I'm building a desert terrain board to feature our World War II desert figures.

I've been doing a lot of research for this board. Here's a rough plan I drew out:


The next question: how big to make it? It had to be big enough to had a skirmish with a couple of squads per side without having the opposing sides right on top of each other. On the other hand, it couldn't be so big that I couldn't transport it. After much thought, I came up with 38" wide by 30" deep. That size fits perfectly in the back of my Wrangler without having to take the seats down. It's pretty close to the NUTS! recommended size of 36x36.


Step 1

Finally time to take the plunge and get started. There are several choices for the base. I've used 1/8" and 1/4" Masonite in the past. 1/8" works well for small independent terrain pieces but in large scale it can warp. Plywood is less likely to warp but can be heavy. In fact, any material made up of wood chips and glue is going to be dense and heavy. In the end, I looked around the shop and picked a piece of 7/16" pressboard. It is a bit heavier than I'd like but I don't think it will warp.

Having cut the board to size, I put the rough side up. It will be completely covered with terrain, so might as well leave the smooth side down for the hands to not get splinters in later.

Following the map above, I laid out the Styrofoam insulation pieces:

This stage is just blocking in the terrain features. I have 3 types of Styrofoam: 1 1/2" pink, and 1" and 1/2" blue. They're all pretty dense foam and won't crumble like the white stuff. I wanted the foam to cover to the edge pf the board on all but the near side, so I made certain to cut all the outside edges square and smooth on my table saw

The dark piece in the upper left is a piece of walnut bark I'll use for an exposed cliff face. The brown piece in the lower right is a piece of 1/8" Masonite for the built-up area (BUA on my map). Some houses are on it for scale. Later I'll make some houses specifically for this board. The plan is to have the BUA as a separate piece that can be replaced: fortifications, perhaps, or a supply dump or the corner of an airfield. The hull of a Wirbelwind gives a sense of how wide the road should be and the figures on the hilltop are for scale as well.

Step 2

All the layers are glued down. I used Liquid Nails, a construction adhesive designed for the purpose. Since Liquid Nails is not water-based, there was no danger of warping. I put some weight on it overnight anyway. I had read somewhere that using screws to hold the pieces in place helps. It didn't. putting the screws in twisted the pieces out of place ever so slightly.

You'll notice that I added another layer of blue foam to the right rear and made a wadi running through the hills.

Also in this photo you see the beginning of transforming the separate pieces of foam into smooth hills.
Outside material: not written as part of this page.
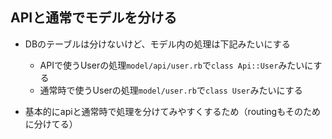 ## APIと通常でモデルを分ける
- DBのテーブルは分けないけど、モデル内の処理は下記みたいにする
  - APIで使うUserの処理`model/api/user.rb`で`class Api::User`みたいにする
  - 通常時で使うUserの処理`model/user.rb`で`class User`みたいにする

- 基本的にapiと通常時で処理を分けてみやすくするため（routingもそのために分けてる）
This is a big challenge. I should not have started with square pieces--but I did. Lots and lots of cutting required.

 I decided the upper right seemed a little plain so I added another layer on top. This time I used toothpicks to hold it in place--an idea I got from another blog. (See a pattern here? There are a lot of guides online.)

Once dry, it's easy to clip the toothpicks off, as below. With such a small piece on the top level, it's also a good idea to shape it before gluing it down.

For this and subsequent small pieces I used Wellbond glue (pictured above). It is similar to white glue but stronger.

After trimming, and trimming, and trimming it's time to fill in the cracks and gaps. It is important, I think, to leave as little gap as possible. My dad once told me that paint isn't going to hide a woodworking mistake. I think it is also true here: too big a gap will be hard to fill. Even if you can stuff enough filler into the gap, it takes forever to dry. You'll have plenty of scraps so use them.

Here's a shot of the rocky ledge after filling in with scraps:

There are four pieces of walnut bark in the cliff face. (Some time ago I got some 1" walnut boards rough sawn with the edge on. By now they're dry enough so that the edge just snaps off and they're a perfect 1" high.) I used a  Japanese dovetail saw to trim the ends to match up. Notice the pink foam filling in the gaps. The effect is supposed to be an exposed cliff rock face emerging from the sand.

To fill in the gaps and smooth things out I used 3M wall repair Fiber Reinforced Compound, as shown. It has a creamy texture, is easy to use and dries pretty quickly. Easy to sand as well. I like the fiber which will make it harder than plaster of Paris.

Here's a shot of the cliff face after applying the filler compound.

Finally--for this stage at any rate--an overall pic of the board after the filler and sanding. A couple of isolated rock formations have been glued down as well. The LRDG Chevy sits on the road, which is only pencil marks at this point.

Although in a lot of places the layers have been blended well, in some other places it still looks a little to "steppy" for me. It's not too late to cut down some edges and get things to the look you want. Or to add little pieces here and there as well. Two of the cream-colored rock formations have been glued down. Nature rarely has straight lines or flat surfaces. The wind blows the sand in waves and undulating patterns. The desert often looks featureless but it's not.

You have to make a compromise between terrain that looks realistic and terrain your figures can stand on. It's not a model railroad layout and it's not a pile of books under a cloth.